§ **Source information**

-- Opening Marker --

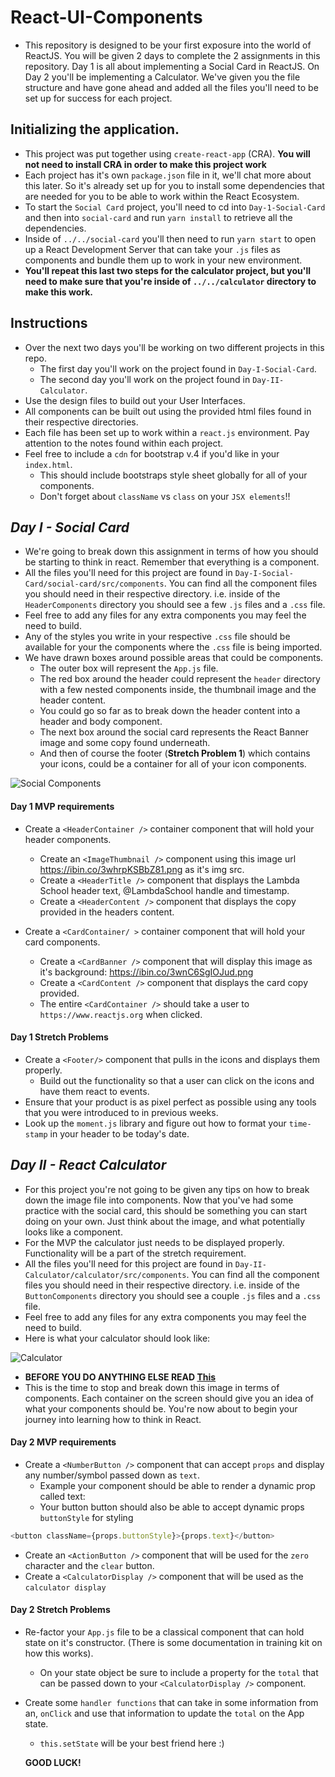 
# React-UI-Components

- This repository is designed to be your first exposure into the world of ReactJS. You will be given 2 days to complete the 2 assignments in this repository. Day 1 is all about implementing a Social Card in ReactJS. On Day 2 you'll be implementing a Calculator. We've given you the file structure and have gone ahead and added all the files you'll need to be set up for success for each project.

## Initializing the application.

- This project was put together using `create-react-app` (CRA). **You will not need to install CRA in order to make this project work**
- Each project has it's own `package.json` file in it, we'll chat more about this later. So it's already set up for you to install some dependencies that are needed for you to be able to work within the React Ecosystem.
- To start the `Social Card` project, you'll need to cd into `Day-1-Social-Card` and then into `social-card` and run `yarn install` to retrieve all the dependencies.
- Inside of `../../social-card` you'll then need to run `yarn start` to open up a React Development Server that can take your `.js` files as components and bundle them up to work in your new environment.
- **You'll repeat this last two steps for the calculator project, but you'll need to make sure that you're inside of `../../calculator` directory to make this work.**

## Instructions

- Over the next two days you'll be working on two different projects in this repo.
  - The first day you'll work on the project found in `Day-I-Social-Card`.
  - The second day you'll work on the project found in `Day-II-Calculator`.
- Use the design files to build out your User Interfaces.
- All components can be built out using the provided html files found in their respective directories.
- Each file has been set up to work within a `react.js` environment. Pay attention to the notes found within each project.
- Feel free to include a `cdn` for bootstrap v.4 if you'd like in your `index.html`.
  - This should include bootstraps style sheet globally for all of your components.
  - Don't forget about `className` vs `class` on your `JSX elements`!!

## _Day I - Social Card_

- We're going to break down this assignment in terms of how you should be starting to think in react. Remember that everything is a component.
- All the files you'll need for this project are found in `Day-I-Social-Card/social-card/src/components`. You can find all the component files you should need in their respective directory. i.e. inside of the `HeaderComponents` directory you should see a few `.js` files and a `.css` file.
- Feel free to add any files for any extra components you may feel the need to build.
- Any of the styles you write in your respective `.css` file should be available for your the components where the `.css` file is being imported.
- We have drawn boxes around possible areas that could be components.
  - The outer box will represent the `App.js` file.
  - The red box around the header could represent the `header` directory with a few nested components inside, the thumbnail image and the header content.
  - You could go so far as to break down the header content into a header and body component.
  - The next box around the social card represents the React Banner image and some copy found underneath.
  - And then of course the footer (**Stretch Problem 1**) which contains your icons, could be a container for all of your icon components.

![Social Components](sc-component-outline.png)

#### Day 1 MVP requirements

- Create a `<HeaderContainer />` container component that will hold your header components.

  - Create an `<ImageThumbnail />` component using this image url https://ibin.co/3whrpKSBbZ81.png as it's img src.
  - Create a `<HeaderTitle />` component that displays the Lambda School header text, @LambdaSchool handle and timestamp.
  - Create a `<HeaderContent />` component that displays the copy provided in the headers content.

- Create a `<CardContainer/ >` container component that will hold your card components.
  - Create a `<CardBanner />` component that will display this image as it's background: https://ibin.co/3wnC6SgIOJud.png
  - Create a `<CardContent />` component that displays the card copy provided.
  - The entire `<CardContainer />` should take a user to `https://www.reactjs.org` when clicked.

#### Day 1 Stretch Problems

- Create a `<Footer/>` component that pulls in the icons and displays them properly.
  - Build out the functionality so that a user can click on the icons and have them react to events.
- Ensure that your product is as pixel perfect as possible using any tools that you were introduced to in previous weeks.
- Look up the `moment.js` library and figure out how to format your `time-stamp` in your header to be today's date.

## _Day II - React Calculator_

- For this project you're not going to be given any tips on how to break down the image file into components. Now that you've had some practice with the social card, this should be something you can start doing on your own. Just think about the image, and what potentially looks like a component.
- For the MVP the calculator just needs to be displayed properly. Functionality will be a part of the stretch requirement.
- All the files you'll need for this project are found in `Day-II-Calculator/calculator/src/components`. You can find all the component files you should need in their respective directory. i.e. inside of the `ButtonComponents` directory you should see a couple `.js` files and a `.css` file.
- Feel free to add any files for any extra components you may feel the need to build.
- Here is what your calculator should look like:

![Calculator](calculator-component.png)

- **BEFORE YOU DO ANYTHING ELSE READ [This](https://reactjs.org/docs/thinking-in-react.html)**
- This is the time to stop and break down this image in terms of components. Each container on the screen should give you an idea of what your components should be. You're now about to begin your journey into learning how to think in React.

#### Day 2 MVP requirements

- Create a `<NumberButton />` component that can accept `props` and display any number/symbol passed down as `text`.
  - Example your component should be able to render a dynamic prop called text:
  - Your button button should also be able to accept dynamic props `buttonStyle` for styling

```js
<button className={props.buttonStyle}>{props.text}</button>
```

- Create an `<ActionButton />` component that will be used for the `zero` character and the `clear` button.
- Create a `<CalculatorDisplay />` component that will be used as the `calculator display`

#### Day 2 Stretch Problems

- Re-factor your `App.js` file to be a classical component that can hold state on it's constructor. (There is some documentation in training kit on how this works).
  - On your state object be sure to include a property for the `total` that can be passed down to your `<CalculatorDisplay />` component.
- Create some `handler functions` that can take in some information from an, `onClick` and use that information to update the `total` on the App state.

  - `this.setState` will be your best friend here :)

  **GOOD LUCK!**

-- Closing Marker --
-- Opening Marker --

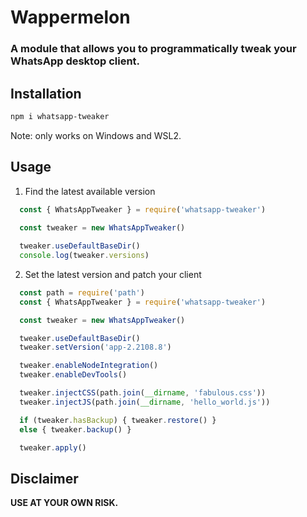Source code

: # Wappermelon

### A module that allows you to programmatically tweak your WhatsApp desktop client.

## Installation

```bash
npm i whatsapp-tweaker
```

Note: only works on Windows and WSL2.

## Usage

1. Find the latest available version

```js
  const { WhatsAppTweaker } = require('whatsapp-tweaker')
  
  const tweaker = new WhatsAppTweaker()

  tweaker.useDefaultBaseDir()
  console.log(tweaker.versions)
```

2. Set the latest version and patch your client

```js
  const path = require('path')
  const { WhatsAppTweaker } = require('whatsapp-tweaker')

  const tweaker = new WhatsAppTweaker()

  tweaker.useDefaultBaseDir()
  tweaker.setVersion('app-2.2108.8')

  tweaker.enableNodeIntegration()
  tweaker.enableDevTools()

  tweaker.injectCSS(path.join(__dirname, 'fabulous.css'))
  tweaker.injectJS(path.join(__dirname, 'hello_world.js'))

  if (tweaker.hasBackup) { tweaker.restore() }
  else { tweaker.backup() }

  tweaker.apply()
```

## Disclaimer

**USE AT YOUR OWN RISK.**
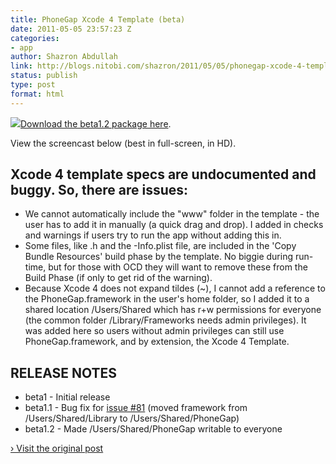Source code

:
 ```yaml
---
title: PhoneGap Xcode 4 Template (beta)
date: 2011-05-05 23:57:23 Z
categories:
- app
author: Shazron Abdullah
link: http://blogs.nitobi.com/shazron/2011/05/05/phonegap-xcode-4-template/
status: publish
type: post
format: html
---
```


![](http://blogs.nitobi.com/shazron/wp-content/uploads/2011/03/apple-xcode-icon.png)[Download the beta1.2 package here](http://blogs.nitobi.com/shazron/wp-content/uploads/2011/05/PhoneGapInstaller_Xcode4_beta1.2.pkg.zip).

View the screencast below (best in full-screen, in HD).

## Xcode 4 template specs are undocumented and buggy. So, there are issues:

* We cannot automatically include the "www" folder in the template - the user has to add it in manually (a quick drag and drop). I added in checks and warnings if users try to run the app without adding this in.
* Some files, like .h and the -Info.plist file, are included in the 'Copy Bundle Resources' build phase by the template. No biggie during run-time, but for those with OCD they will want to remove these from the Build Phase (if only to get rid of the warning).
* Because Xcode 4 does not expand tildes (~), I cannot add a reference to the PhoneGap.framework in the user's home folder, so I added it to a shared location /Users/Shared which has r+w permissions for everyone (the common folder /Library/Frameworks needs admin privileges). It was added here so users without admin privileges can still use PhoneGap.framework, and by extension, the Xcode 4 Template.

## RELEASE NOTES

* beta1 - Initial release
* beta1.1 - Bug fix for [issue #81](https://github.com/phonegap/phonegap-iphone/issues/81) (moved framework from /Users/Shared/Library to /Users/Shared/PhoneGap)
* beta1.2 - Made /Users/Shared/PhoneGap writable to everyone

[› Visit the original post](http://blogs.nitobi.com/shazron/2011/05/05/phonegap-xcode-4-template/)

-- Closing Marker --
-- Opening Marker --

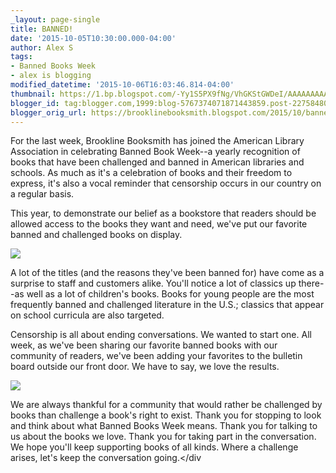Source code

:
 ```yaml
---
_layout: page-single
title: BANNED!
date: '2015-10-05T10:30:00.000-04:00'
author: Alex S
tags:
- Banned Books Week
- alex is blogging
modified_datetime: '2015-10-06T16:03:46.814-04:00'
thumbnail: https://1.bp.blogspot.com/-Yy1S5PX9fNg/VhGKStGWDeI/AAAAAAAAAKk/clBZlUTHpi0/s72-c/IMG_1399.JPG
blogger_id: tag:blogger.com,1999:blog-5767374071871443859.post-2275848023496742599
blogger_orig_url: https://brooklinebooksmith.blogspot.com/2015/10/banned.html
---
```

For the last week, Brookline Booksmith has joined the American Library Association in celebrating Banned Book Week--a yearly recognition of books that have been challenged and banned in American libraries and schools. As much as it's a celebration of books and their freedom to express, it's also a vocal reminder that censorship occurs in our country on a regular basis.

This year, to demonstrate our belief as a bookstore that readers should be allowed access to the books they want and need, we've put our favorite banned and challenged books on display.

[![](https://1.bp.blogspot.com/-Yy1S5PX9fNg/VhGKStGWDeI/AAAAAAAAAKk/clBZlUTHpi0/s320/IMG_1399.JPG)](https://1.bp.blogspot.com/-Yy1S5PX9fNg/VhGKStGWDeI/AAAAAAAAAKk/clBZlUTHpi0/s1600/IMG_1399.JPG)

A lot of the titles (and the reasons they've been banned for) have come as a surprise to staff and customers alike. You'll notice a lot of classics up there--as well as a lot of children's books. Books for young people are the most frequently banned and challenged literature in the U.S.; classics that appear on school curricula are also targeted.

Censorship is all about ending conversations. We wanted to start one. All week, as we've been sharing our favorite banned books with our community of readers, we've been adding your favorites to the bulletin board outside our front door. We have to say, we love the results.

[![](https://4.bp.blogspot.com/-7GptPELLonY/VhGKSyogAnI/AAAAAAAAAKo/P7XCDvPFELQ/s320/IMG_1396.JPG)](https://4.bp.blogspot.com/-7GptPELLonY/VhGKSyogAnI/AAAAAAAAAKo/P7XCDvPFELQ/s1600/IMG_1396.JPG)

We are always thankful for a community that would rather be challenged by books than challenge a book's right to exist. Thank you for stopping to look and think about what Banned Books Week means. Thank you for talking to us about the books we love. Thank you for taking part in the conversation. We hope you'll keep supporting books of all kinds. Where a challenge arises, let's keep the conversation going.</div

-- Closing Marker --

§ **Directions**
Only the lines above starting with the one with "## Initializing the application." and going through the one with "- Each project" are to be copied, word for word and with both ends kept.

§ **Output**
## Initializing the application.

- This project was put together using `create-react-app` (CRA). **You will not need to install CRA in order to make this project work**
- Each project has it's own `package.json` file in it, we'll chat more about this later. So it's already set up for you to install some dependencies that are needed for you to be able to work within the React Ecosystem.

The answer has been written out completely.